**Brief:**
When you spot the word "https" in a line of the data below, copy that line.

'''

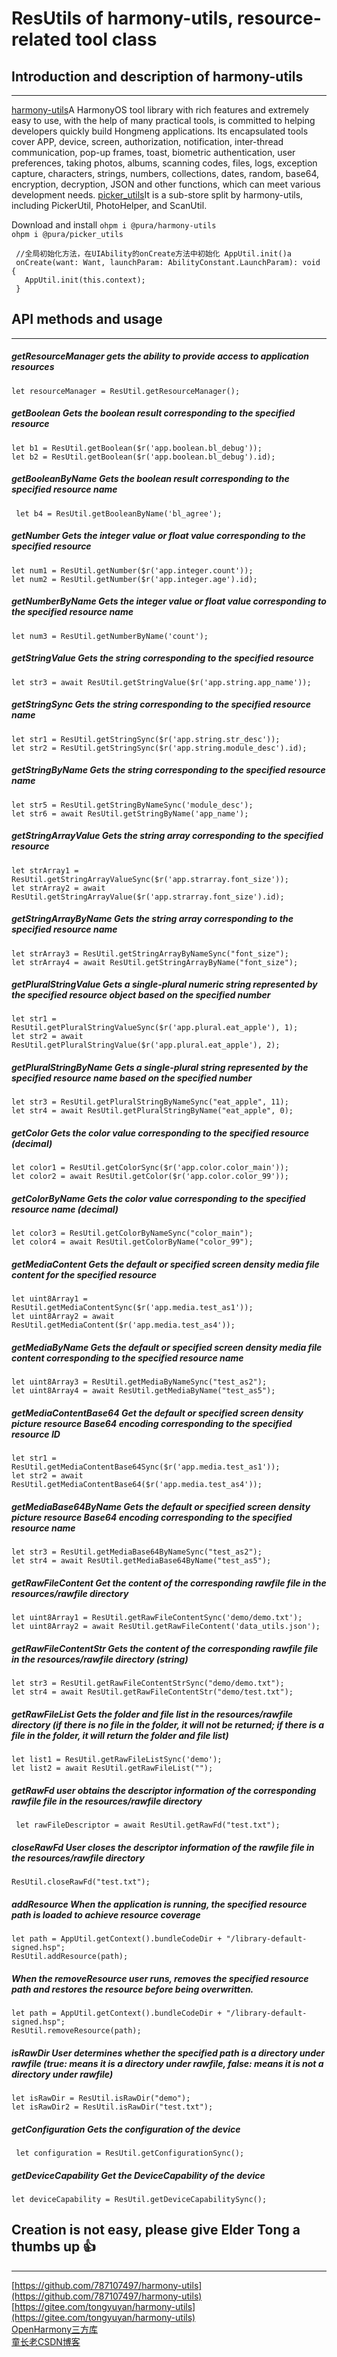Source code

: # ResUtils of harmony-utils, resource-related tool class

## Introduction and description of harmony-utils

------
[harmony-utils](https://ohpm.openharmony.cn/#/cn/detail/@pura%2Fharmony-utils)A HarmonyOS tool library with rich features and extremely easy to use, with the help of many practical tools, is committed to helping developers quickly build Hongmeng applications. Its encapsulated tools cover APP, device, screen, authorization, notification, inter-thread communication, pop-up frames, toast, biometric authentication, user preferences, taking photos, albums, scanning codes, files, logs, exception capture, characters, strings, numbers, collections, dates, random, base64, encryption, decryption, JSON and other functions, which can meet various development needs.
[picker_utils](https://ohpm.openharmony.cn/#/cn/detail/@pura%2Fpicker_utils)It is a sub-store split by harmony-utils, including PickerUtil, PhotoHelper, and ScanUtil.

Download and install
`ohpm i @pura/harmony-utils`  
`ohpm i @pura/picker_utils`

 ```
  //全局初始化方法，在UIAbility的onCreate方法中初始化 AppUtil.init()a
  onCreate(want: Want, launchParam: AbilityConstant.LaunchParam): void {
    AppUtil.init(this.context);
  }
 ```

## API methods and usage

------

##### getResourceManager gets the ability to provide access to application resources

```
let resourceManager = ResUtil.getResourceManager();
```

##### getBoolean Gets the boolean result corresponding to the specified resource

```
let b1 = ResUtil.getBoolean($r('app.boolean.bl_debug'));
let b2 = ResUtil.getBoolean($r('app.boolean.bl_debug').id);
```

##### getBooleanByName Gets the boolean result corresponding to the specified resource name

```
 let b4 = ResUtil.getBooleanByName('bl_agree');
```

##### getNumber Gets the integer value or float value corresponding to the specified resource

```
let num1 = ResUtil.getNumber($r('app.integer.count'));
let num2 = ResUtil.getNumber($r('app.integer.age').id);
```

##### getNumberByName Gets the integer value or float value corresponding to the specified resource name

```
let num3 = ResUtil.getNumberByName('count');
```

##### getStringValue Gets the string corresponding to the specified resource

```
let str3 = await ResUtil.getStringValue($r('app.string.app_name'));
```

##### getStringSync Gets the string corresponding to the specified resource name

```
let str1 = ResUtil.getStringSync($r('app.string.str_desc'));
let str2 = ResUtil.getStringSync($r('app.string.module_desc').id);
```

##### getStringByName Gets the string corresponding to the specified resource name

```
let str5 = ResUtil.getStringByNameSync('module_desc');
let str6 = await ResUtil.getStringByName('app_name');
```

##### getStringArrayValue Gets the string array corresponding to the specified resource

```
let strArray1 = ResUtil.getStringArrayValueSync($r('app.strarray.font_size'));
let strArray2 = await ResUtil.getStringArrayValue($r('app.strarray.font_size').id);
```

##### getStringArrayByName Gets the string array corresponding to the specified resource name

```
let strArray3 = ResUtil.getStringArrayByNameSync("font_size");
let strArray4 = await ResUtil.getStringArrayByName("font_size");
```

##### getPluralStringValue Gets a single-plural numeric string represented by the specified resource object based on the specified number

```
let str1 = ResUtil.getPluralStringValueSync($r('app.plural.eat_apple'), 1);
let str2 = await ResUtil.getPluralStringValue($r('app.plural.eat_apple'), 2);
```

##### getPluralStringByName Gets a single-plural string represented by the specified resource name based on the specified number

```
let str3 = ResUtil.getPluralStringByNameSync("eat_apple", 11);
let str4 = await ResUtil.getPluralStringByName("eat_apple", 0);
```

##### getColor Gets the color value corresponding to the specified resource (decimal)

```
let color1 = ResUtil.getColorSync($r('app.color.color_main'));
let color2 = await ResUtil.getColor($r('app.color.color_99'));
```

##### getColorByName Gets the color value corresponding to the specified resource name (decimal)

```
let color3 = ResUtil.getColorByNameSync("color_main");
let color4 = await ResUtil.getColorByName("color_99");
```

##### getMediaContent Gets the default or specified screen density media file content for the specified resource

```
let uint8Array1 = ResUtil.getMediaContentSync($r('app.media.test_as1'));
let uint8Array2 = await ResUtil.getMediaContent($r('app.media.test_as4'));
```

##### getMediaByName Gets the default or specified screen density media file content corresponding to the specified resource name

```
let uint8Array3 = ResUtil.getMediaByNameSync("test_as2");
let uint8Array4 = await ResUtil.getMediaByName("test_as5");
```

##### getMediaContentBase64 Get the default or specified screen density picture resource Base64 encoding corresponding to the specified resource ID

```
let str1 = ResUtil.getMediaContentBase64Sync($r('app.media.test_as1'));
let str2 = await ResUtil.getMediaContentBase64($r('app.media.test_as4'));
```

##### getMediaBase64ByName Gets the default or specified screen density picture resource Base64 encoding corresponding to the specified resource name

```
let str3 = ResUtil.getMediaBase64ByNameSync("test_as2");
let str4 = await ResUtil.getMediaBase64ByName("test_as5");
```

##### getRawFileContent Get the content of the corresponding rawfile file in the resources/rawfile directory

```
let uint8Array1 = ResUtil.getRawFileContentSync('demo/demo.txt');
let uint8Array2 = await ResUtil.getRawFileContent('data_utils.json');
```

##### getRawFileContentStr Gets the content of the corresponding rawfile file in the resources/rawfile directory (string)

```
let str3 = ResUtil.getRawFileContentStrSync("demo/demo.txt");
let str4 = await ResUtil.getRawFileContentStr("demo/test.txt");
```

##### getRawFileList Gets the folder and file list in the resources/rawfile directory (if there is no file in the folder, it will not be returned; if there is a file in the folder, it will return the folder and file list)

```
let list1 = ResUtil.getRawFileListSync('demo');
let list2 = await ResUtil.getRawFileList("");
```

##### getRawFd user obtains the descriptor information of the corresponding rawfile file in the resources/rawfile directory

```
 let rawFileDescriptor = await ResUtil.getRawFd("test.txt");
```

##### closeRawFd User closes the descriptor information of the rawfile file in the resources/rawfile directory

```
ResUtil.closeRawFd("test.txt");
```

##### addResource When the application is running, the specified resource path is loaded to achieve resource coverage

```
let path = AppUtil.getContext().bundleCodeDir + "/library-default-signed.hsp";
ResUtil.addResource(path);
```

##### When the removeResource user runs, removes the specified resource path and restores the resource before being overwritten.

```
let path = AppUtil.getContext().bundleCodeDir + "/library-default-signed.hsp";
ResUtil.removeResource(path);
```

##### isRawDir User determines whether the specified path is a directory under rawfile (true: means it is a directory under rawfile, false: means it is not a directory under rawfile)

```
let isRawDir = ResUtil.isRawDir("demo");
let isRawDir2 = ResUtil.isRawDir("test.txt");
```

##### getConfiguration Gets the configuration of the device

```
 let configuration = ResUtil.getConfigurationSync();
```

##### getDeviceCapability Get the DeviceCapability of the device

```
let deviceCapability = ResUtil.getDeviceCapabilitySync();
```

## Creation is not easy, please give Elder Tong a thumbs up 👍

------
[https://github.com/787107497/harmony-utils](https://github.com/787107497/harmony-utils)   
[https://gitee.com/tongyuyan/harmony-utils](https://gitee.com/tongyuyan/harmony-utils)   
[OpenHarmony三方库](https://ohpm.openharmony.cn/#/cn/detail/@pura%2Fharmony-utils)   
[童长老CSDN博客](https://blog.csdn.net/qq_32922545)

'''

**Answer space:**
[harmony-utils](https://ohpm.openharmony.cn/#/cn/detail/@pura%2Fharmony-utils)A HarmonyOS tool library with rich features and extremely easy to use, with the help of many practical tools, is committed to helping developers quickly build Hongmeng applications. Its encapsulated tools cover APP, device, screen, authorization, notification, inter-thread communication, pop-up frames, toast, biometric authentication, user preferences, taking photos, albums, scanning codes, files, logs, exception capture, characters, strings, numbers, collections, dates, random, base64, encryption, decryption, JSON and other functions, which can meet various development needs.
[picker_utils](https://ohpm.openharmony.cn/#/cn/detail/@pura%2Fpicker_utils)It is a sub-store split by harmony-utils, including PickerUtil, PhotoHelper, and ScanUtil.
[https://github.com/787107497/harmony-utils](https://github.com/787107497/harmony-utils)   
[https://gitee.com/tongyuyan/harmony-utils](https://gitee.com/tongyuyan/harmony-utils)   
[OpenHarmony三方库](https://ohpm.openharmony.cn/#/cn/detail/@pura%2Fharmony-utils)   
[童长老CSDN博客](https://blog.csdn.net/qq_32922545)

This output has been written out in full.